#### Exercise description
The answer is all of the entries below, repeated exactly and free of pictures.

#### Data for the task
────────────────
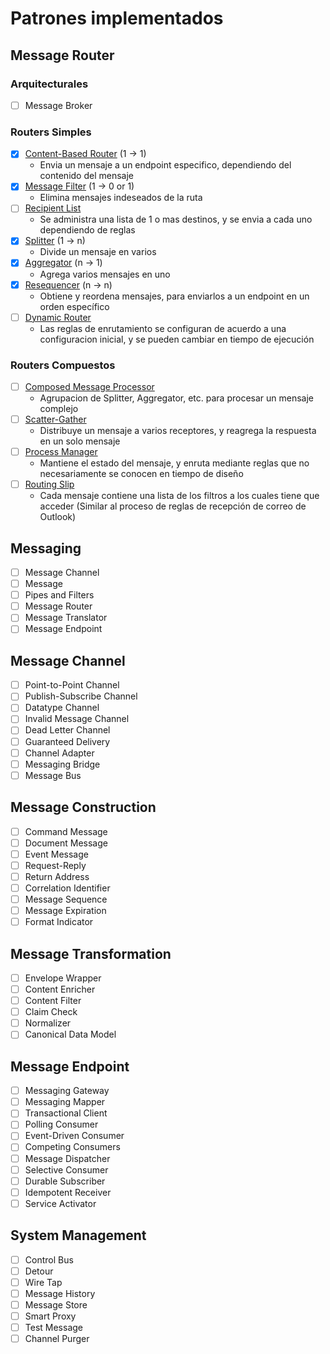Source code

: # Patrones implementados

## Message Router

### Arquitecturales
- [ ] Message Broker

### Routers Simples
- [x] [Content-Based Router](https://www.enterpriseintegrationpatterns.com/patterns/messaging/ContentBasedRouter.html) (1 -> 1)
  - Envia un mensaje a un endpoint especifico, dependiendo del contenido del mensaje
- [x] [Message Filter](https://www.enterpriseintegrationpatterns.com/patterns/messaging/Filter.html) (1 -> 0 or 1)
  - Elimina mensajes indeseados de la ruta
- [ ] [Recipient List](https://www.enterpriseintegrationpatterns.com/patterns/messaging/RecipientList.html)
  - Se administra una lista de 1 o mas destinos, y se envia a cada uno dependiendo de reglas
- [x] [Splitter](https://www.enterpriseintegrationpatterns.com/patterns/messaging/Sequencer.html) (1 -> n)
  - Divide un mensaje en varios
- [x] [Aggregator](https://www.enterpriseintegrationpatterns.com/patterns/messaging/Aggregator.html) (n -> 1)
  - Agrega varios mensajes en uno
- [x] [Resequencer](https://www.enterpriseintegrationpatterns.com/patterns/messaging/Resequencer.html) (n -> n)
  - Obtiene y reordena mensajes, para enviarlos a un endpoint en un orden específico
- [ ] [Dynamic Router](https://www.enterpriseintegrationpatterns.com/patterns/messaging/DynamicRouter.html)
  - Las reglas de enrutamiento se configuran de acuerdo a una configuracion inicial, y se pueden cambiar en tiempo de ejecución  

### Routers Compuestos
- [ ] [Composed Message Processor](https://www.enterpriseintegrationpatterns.com/patterns/messaging/DistributionAggregate.html)
  - Agrupacion de Splitter, Aggregator, etc. para procesar un mensaje complejo
- [ ] [Scatter-Gather](https://www.enterpriseintegrationpatterns.com/patterns/messaging/BroadcastAggregate.html)
  - Distribuye un mensaje a varios receptores, y reagrega la respuesta en un solo mensaje
- [ ] [Process Manager](https://www.enterpriseintegrationpatterns.com/patterns/messaging/ProcessManager.html)
  - Mantiene el estado del mensaje, y enruta mediante reglas que no necesariamente se conocen en tiempo de diseño
- [ ] [Routing Slip](https://www.enterpriseintegrationpatterns.com/patterns/messaging/RoutingTable.html)
  - Cada mensaje contiene una lista de los filtros a los cuales tiene que acceder (Similar al proceso de reglas de recepción de correo de Outlook)

## Messaging
- [ ] Message Channel
- [ ] Message
- [ ] Pipes and Filters
- [ ] Message Router
- [ ] Message Translator
- [ ] Message Endpoint

## Message Channel

- [ ] Point-to-Point Channel
- [ ] Publish-Subscribe Channel
- [ ] Datatype Channel
- [ ] Invalid Message Channel
- [ ] Dead Letter Channel
- [ ] Guaranteed Delivery
- [ ] Channel Adapter
- [ ] Messaging Bridge
- [ ] Message Bus

## Message Construction
- [ ] Command Message
- [ ] Document Message
- [ ] Event Message
- [ ] Request-Reply
- [ ] Return Address
- [ ] Correlation Identifier
- [ ] Message Sequence
- [ ] Message Expiration
- [ ] Format Indicator

## Message Transformation
- [ ] Envelope Wrapper
- [ ] Content Enricher
- [ ] Content Filter
- [ ] Claim Check
- [ ] Normalizer
- [ ] Canonical Data Model

## Message Endpoint
- [ ] Messaging Gateway
- [ ] Messaging Mapper
- [ ] Transactional Client
- [ ] Polling Consumer
- [ ] Event-Driven Consumer
- [ ] Competing Consumers
- [ ] Message Dispatcher
- [ ] Selective Consumer
- [ ] Durable Subscriber
- [ ] Idempotent Receiver
- [ ] Service Activator

## System Management
- [ ] Control Bus
- [ ] Detour
- [ ] Wire Tap
- [ ] Message History
- [ ] Message Store
- [ ] Smart Proxy
- [ ] Test Message
- [ ] Channel Purger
────────────────
#### Exercise output
Source code

: # Patrones implementados

## Message Router

### Arquitecturales
- [ ] Message Broker

### Routers Simples
- [x] [Content-Based Router](https://www.enterpriseintegrationpatterns.com/patterns/messaging/ContentBasedRouter.html) (1 -> 1)
  - Envia un mensaje a un endpoint especifico, dependiendo del contenido del mensaje
- [x] [Message Filter](https://www.enterpriseintegrationpatterns.com/patterns/messaging/Filter.html) (1 -> 0 or 1)
  - Elimina mensajes indeseados de la ruta
- [ ] [Recipient List](https://www.enterpriseintegrationpatterns.com/patterns/messaging/RecipientList.html)
  - Se administra una lista de 1 o mas destinos, y se envia a cada uno dependiendo de reglas
- [x] [Splitter](https://www.enterpriseintegrationpatterns.com/patterns/messaging/Sequencer.html) (1 -> n)
  - Divide un mensaje en varios
- [x] [Aggregator](https://www.enterpriseintegrationpatterns.com/patterns/messaging/Aggregator.html) (n -> 1)
  - Agrega varios mensajes en uno
- [x] [Resequencer](https://www.enterpriseintegrationpatterns.com/patterns/messaging/Resequencer.html) (n -> n)
  - Obtiene y reordena mensajes, para enviarlos a un endpoint en un orden específico
- [ ] [Dynamic Router](https://www.enterpriseintegrationpatterns.com/patterns/messaging/DynamicRouter.html)
  - Las reglas de enrutamiento se configuran de acuerdo a una configuracion inicial, y se pueden cambiar en tiempo de ejecución  

### Routers Compuestos
- [ ] [Composed Message Processor](https://www.enterpriseintegrationpatterns.com/patterns/messaging/DistributionAggregate.html)
  - Agrupacion de Splitter, Aggregator, etc. para procesar un mensaje complejo
- [ ] [Scatter-Gather](https://www.enterpriseintegrationpatterns.com/patterns/messaging/BroadcastAggregate.html)
  - Distribuye un mensaje a varios receptores, y reagrega la respuesta en un solo mensaje
- [ ] [Process Manager](https://www.enterpriseintegrationpatterns.com/patterns/messaging/ProcessManager.html)
  - Mantiene el estado del mensaje, y enruta mediante reglas que no necesariamente se conocen en tiempo de diseño
- [ ] [Routing Slip](https://www.enterpriseintegrationpatterns.com/patterns/messaging/RoutingTable.html)
  - Cada mensaje contiene una lista de los filtros a los cuales tiene que acceder (Similar al proceso de reglas de recepción de correo de Outlook)

## Messaging
- [ ] Message Channel
- [ ] Message
- [ ] Pipes and Filters
- [ ] Message Router
- [ ] Message Translator
- [ ] Message Endpoint

## Message Channel

- [ ] Point-to-Point Channel
- [ ] Publish-Subscribe Channel
- [ ] Datatype Channel
- [ ] Invalid Message Channel
- [ ] Dead Letter Channel
- [ ] Guaranteed Delivery
- [ ] Channel Adapter
- [ ] Messaging Bridge
- [ ] Message Bus

## Message Construction
- [ ] Command Message
- [ ] Document Message
- [ ] Event Message
- [ ] Request-Reply
- [ ] Return Address
- [ ] Correlation Identifier
- [ ] Message Sequence
- [ ] Message Expiration
- [ ] Format Indicator

## Message Transformation
- [ ] Envelope Wrapper
- [ ] Content Enricher
- [ ] Content Filter
- [ ] Claim Check
- [ ] Normalizer
- [ ] Canonical Data Model

## Message Endpoint
- [ ] Messaging Gateway
- [ ] Messaging Mapper
- [ ] Transactional Client
- [ ] Polling Consumer
- [ ] Event-Driven Consumer
- [ ] Competing Consumers
- [ ] Message Dispatcher
- [ ] Selective Consumer
- [ ] Durable Subscriber
- [ ] Idempotent Receiver
- [ ] Service Activator

## System Management
- [ ] Control Bus
- [ ] Detour
- [ ] Wire Tap
- [ ] Message History
- [ ] Message Store
- [ ] Smart Proxy
- [ ] Test Message
- [ ] Channel Purger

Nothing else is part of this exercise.